I shall be responding myself shortly, but in the meantime, here’s the chance for others to contribute to an interim, ad-hoc “Delphi Survey” of sorts. 🙂
David I thought it would be great to have a post with product feature suggestions for Marco to focus on. He suspected that we might see a few of the following (in no particular order):
- Delphi ORM
- Additional features for DataSnap: security, load balancing, fail over
- Un-dockable form designer for VCL and FMX
- Improved code optimization
- Native control support for iOS/Android/etc
- MVC for Web App Development
- Dependency Injection Framework
- BiDi: better support in VCL, add support in FMX
- Accesssibility support in FMX
- IDE options, packages migration when installing new version
- Remove Package/Component compiler version dependencies
- Parallel / Concurrency support
- Garbage Collection
On your marks, get set…. GO!
[With apologies to those who already responses inline to the comment on the previous post – would you mind resubmitting to this one to kick things off ? Again ? :)]
There is a gap to fill – GUI native applications. Currently I’m not using Delphi because there is no free version. And don’t want to make money from free versions, it could be free for non-commercial projects or something like “Starter for Free”. There are a lot of developers who write programs for free or who are not sure if they will earn any money from experimental software they write – free version would be helpful in this situation.
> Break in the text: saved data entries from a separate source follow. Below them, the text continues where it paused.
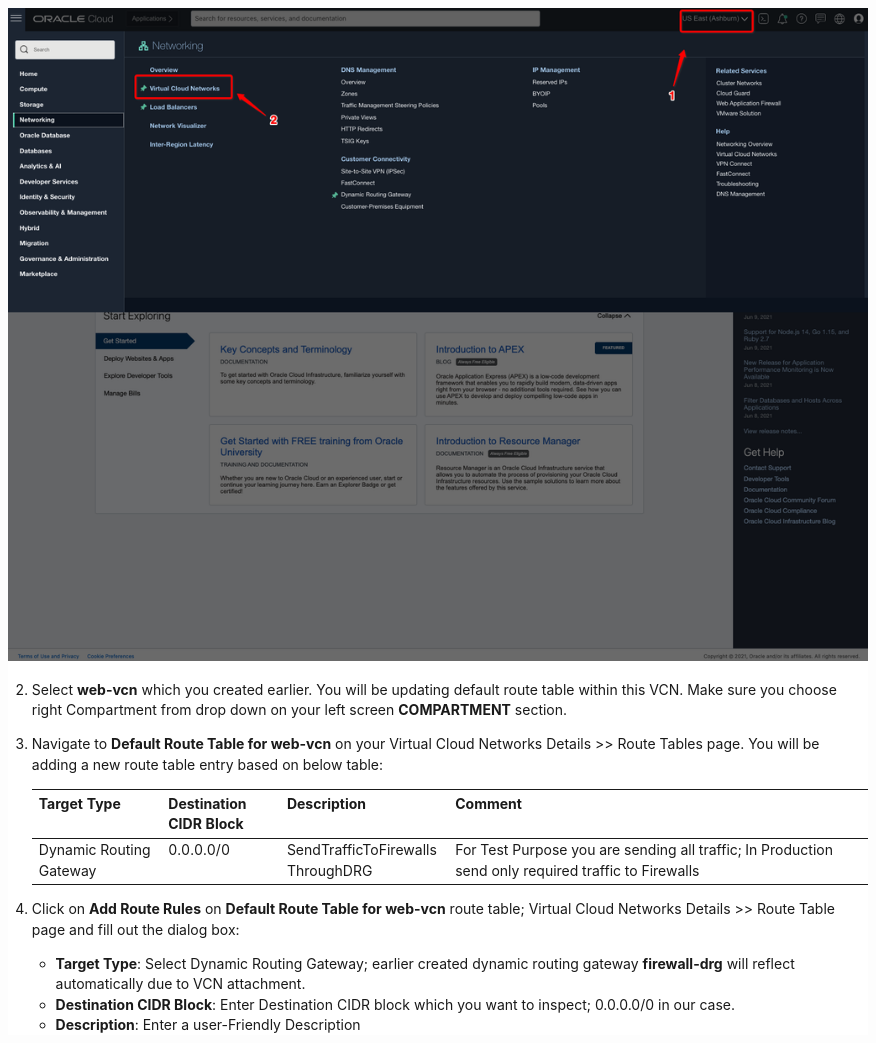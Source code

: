    ![](../common/images/1-VCN-Home.PNG " ")

2. Select **web-vcn** which you created earlier. You will be updating default route table within this VCN. Make sure you choose right Compartment from drop down on your left screen **COMPARTMENT** section. 

3. Navigate to **Default Route Table for web-vcn** on your Virtual Cloud Networks Details >> Route Tables page. You will be adding a new route table entry based on below table: 

   | Target Type             | Destination CIDR Block | Description                      | Comment                                                                                             |
   |-------------------------|------------------------|----------------------------------|-----------------------------------------------------------------------------------------------------|
   | Dynamic Routing Gateway | 0.0.0.0/0              | SendTrafficToFirewallsThroughDRG | For Test Purpose you are sending all traffic; In Production send only required traffic to Firewalls |

4. Click on **Add Route Rules** on **Default Route Table for web-vcn** route table; Virtual Cloud Networks Details >> Route Table page and fill out the dialog box: 

      - **Target Type**: Select Dynamic Routing Gateway; earlier created dynamic routing gateway **firewall-drg** will reflect automatically due to VCN attachment. 
      - **Destination CIDR Block**:  Enter Destination CIDR block which you want to inspect; 0.0.0.0/0 in our case.
      - **Description**:  Enter a user-Friendly Description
And then, if program sells very well, IDE could be updated. There are a lot of business models you can follow – free for non-commercial use, extra tools in paid version (useful: profiler, memory debugger, version control connector, VCL source codes etc), limited free version (no support for extra compiler steps, no code metrics, 32bit version only).
Without free version:
– no one will learn it (for money? pls)
– free component / tool environment is not being build
– C# is a strong competitor (when you forget about .NET requirement for a moment)
Second thing is that native Delphi in any version could support Linux from tomorrow – just using FPC (or other user-provided) compiler for Linux cross-compilation – at least for console projects.
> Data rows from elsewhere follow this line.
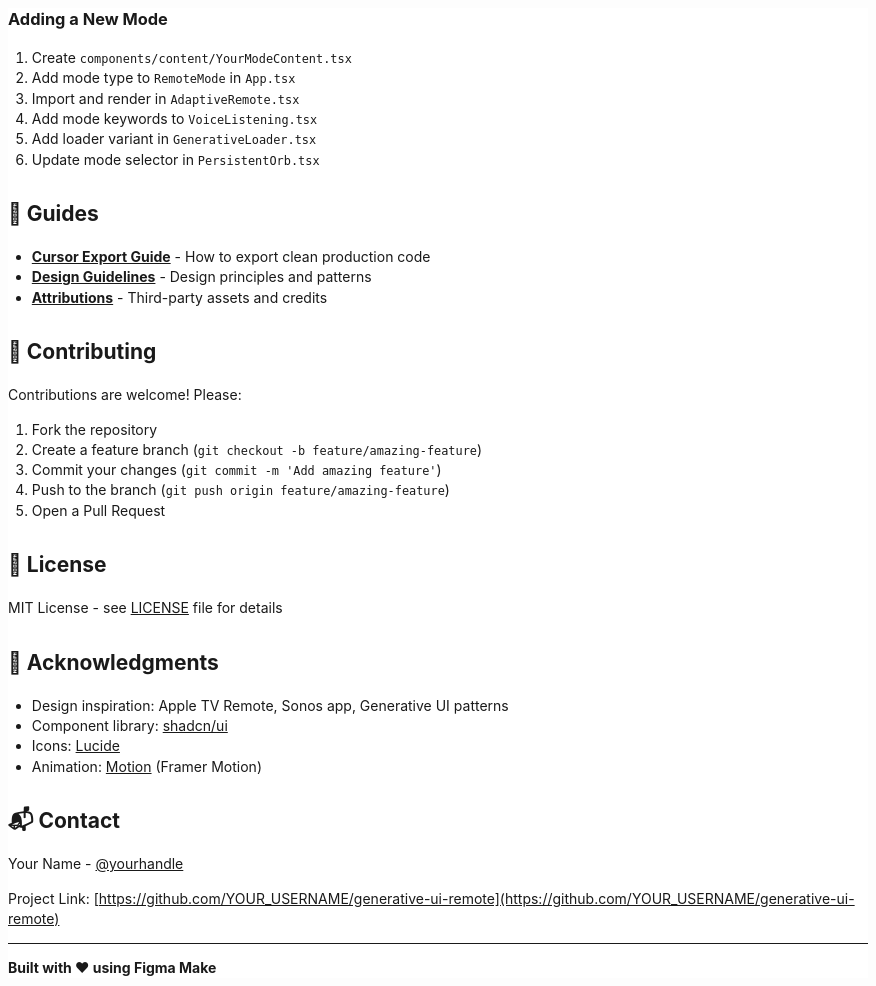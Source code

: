### Adding a New Mode

1. Create `components/content/YourModeContent.tsx`
2. Add mode type to `RemoteMode` in `App.tsx`
3. Import and render in `AdaptiveRemote.tsx`
4. Add mode keywords to `VoiceListening.tsx`
5. Add loader variant in `GenerativeLoader.tsx`
6. Update mode selector in `PersistentOrb.tsx`

## 📝 Guides

- **[Cursor Export Guide](./CURSOR_EXPORT_GUIDE.md)** - How to export clean production code
- **[Design Guidelines](./guidelines/Guidelines.md)** - Design principles and patterns
- **[Attributions](./Attributions.md)** - Third-party assets and credits

## 🤝 Contributing

Contributions are welcome! Please:

1. Fork the repository
2. Create a feature branch (`git checkout -b feature/amazing-feature`)
3. Commit your changes (`git commit -m 'Add amazing feature'`)
4. Push to the branch (`git push origin feature/amazing-feature`)
5. Open a Pull Request

## 📄 License

MIT License - see [LICENSE](./LICENSE) file for details

## 🙏 Acknowledgments

- Design inspiration: Apple TV Remote, Sonos app, Generative UI patterns
- Component library: [shadcn/ui](https://ui.shadcn.com/)
- Icons: [Lucide](https://lucide.dev/)
- Animation: [Motion](https://motion.dev/) (Framer Motion)

## 📬 Contact

Your Name - [@yourhandle](https://twitter.com/yourhandle)

Project Link: [https://github.com/YOUR_USERNAME/generative-ui-remote](https://github.com/YOUR_USERNAME/generative-ui-remote)

---

**Built with ❤️ using Figma Make**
(former GExperts submitter)
You can do all of that with lazarus.. You can even cross
Compile Linux apps on windows or cross compile win32 on Linux.
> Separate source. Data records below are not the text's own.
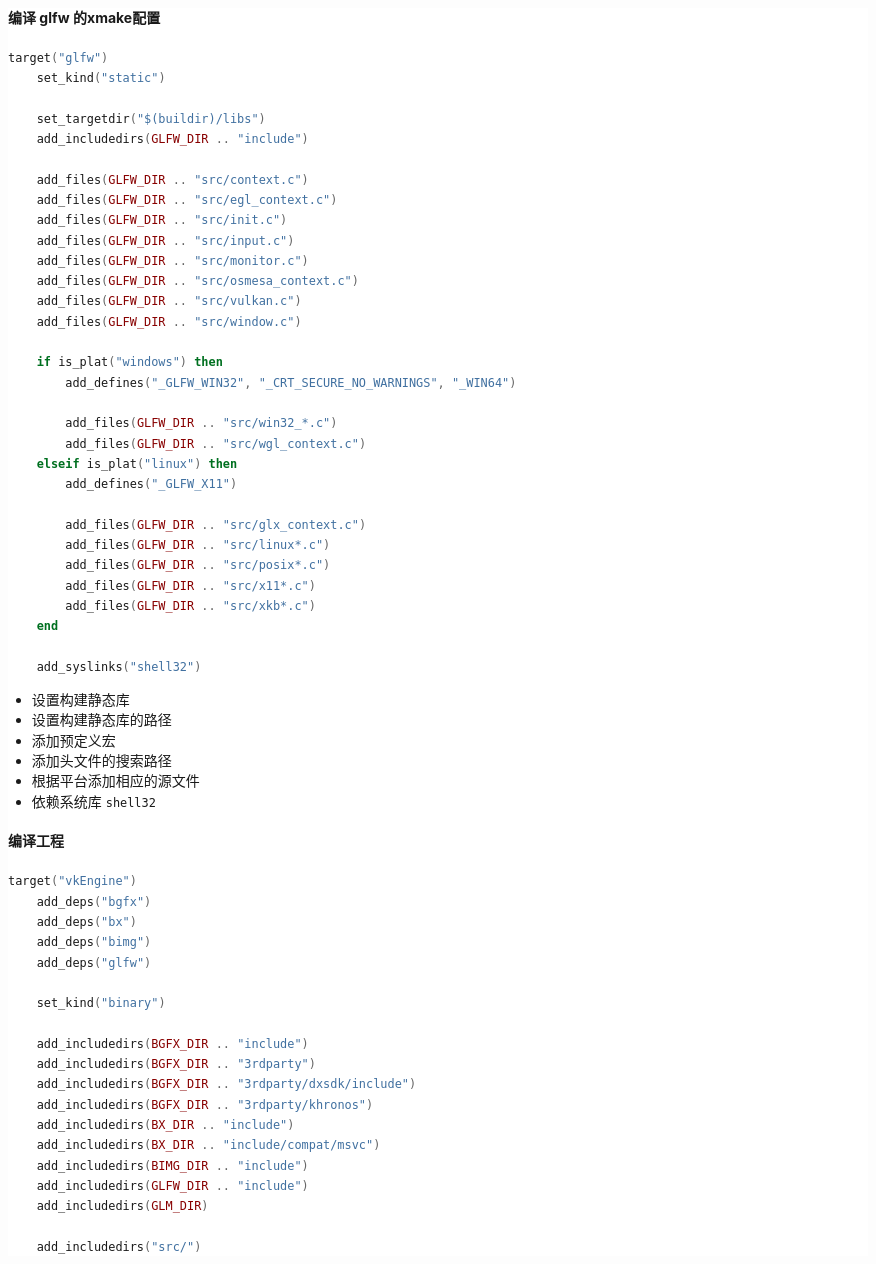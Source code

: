 #### 编译 glfw 的xmake配置

```lua
target("glfw")
    set_kind("static")

    set_targetdir("$(buildir)/libs")
    add_includedirs(GLFW_DIR .. "include")

    add_files(GLFW_DIR .. "src/context.c")
    add_files(GLFW_DIR .. "src/egl_context.c")
    add_files(GLFW_DIR .. "src/init.c")
    add_files(GLFW_DIR .. "src/input.c")
    add_files(GLFW_DIR .. "src/monitor.c")
    add_files(GLFW_DIR .. "src/osmesa_context.c")
    add_files(GLFW_DIR .. "src/vulkan.c")
    add_files(GLFW_DIR .. "src/window.c")

    if is_plat("windows") then
        add_defines("_GLFW_WIN32", "_CRT_SECURE_NO_WARNINGS", "_WIN64")
        
        add_files(GLFW_DIR .. "src/win32_*.c")
        add_files(GLFW_DIR .. "src/wgl_context.c")
    elseif is_plat("linux") then
        add_defines("_GLFW_X11")

        add_files(GLFW_DIR .. "src/glx_context.c")
        add_files(GLFW_DIR .. "src/linux*.c")
        add_files(GLFW_DIR .. "src/posix*.c")
        add_files(GLFW_DIR .. "src/x11*.c")
        add_files(GLFW_DIR .. "src/xkb*.c")
    end

    add_syslinks("shell32")
```

* 设置构建静态库
* 设置构建静态库的路径
* 添加预定义宏
* 添加头文件的搜索路径
* 根据平台添加相应的源文件
* 依赖系统库 `shell32`

#### 编译工程
```lua
target("vkEngine")
    add_deps("bgfx")
    add_deps("bx")
    add_deps("bimg")
    add_deps("glfw")

    set_kind("binary")

    add_includedirs(BGFX_DIR .. "include")
    add_includedirs(BGFX_DIR .. "3rdparty")
    add_includedirs(BGFX_DIR .. "3rdparty/dxsdk/include")
    add_includedirs(BGFX_DIR .. "3rdparty/khronos")
    add_includedirs(BX_DIR .. "include")
    add_includedirs(BX_DIR .. "include/compat/msvc")
    add_includedirs(BIMG_DIR .. "include")
    add_includedirs(GLFW_DIR .. "include")
    add_includedirs(GLM_DIR)

    add_includedirs("src/")

```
Why are people so desperate to push people to use a competitor rather than encourage them to get hooked on Delphi (and envisage ways that might be achieved) ?
It really is as if the current Delphi community is positively afraid of new people joining in.
Just close the doors, batten down the hatches, and keep jacking up the fees to the current members to offset those who do manage eventually to tunnel their way out of the ghetto.
Exactly, if borcadera made it more accessible then
lazarus would not be as desirable, but as it stands now
Even the pro version is starting to get out of reach of
Mere mortals, why should someone fork out a grand and the
480 per year to get bug fixes when you can do everything
You need to do for the most part in lazarus? I mean seriously
Why should we make Embarcadero’s ceo richer than sin?
Give the possibility to make the executable files smaller even if this means considerable manual intervention by the developer.
Give the possibility for local de-referencing. There are many suggestions how the WITH statement can be fixed in the QS, and other languages have solutions that work much better, e.g. VB6 and C# has a variant of the “using” statement.
It’s the daily things. They may not look spectacular on a new-features sheet but that are true productivity drivers: Refactoring, Code Completion, Help, intelligent autoindenting – that kind of thing. Visual Studio with C# does these so much better.
…oh, and if a great productivity booster is implemented, shout it from the rooftops! There was a modest “why you really should consider moving from D7 to D2007) whitepaper some years back. I think you even needed a login to access it!
Bring back referenced objects with local scope. They behaved as if they were on the stack. This was removed around BP7/D1 and now we only have heap objects which must be remembered to be destroyed manually.
Local-scoped objects go a long way to reducing the imperative for a GC and were one of the day-by-day timesavers I valued.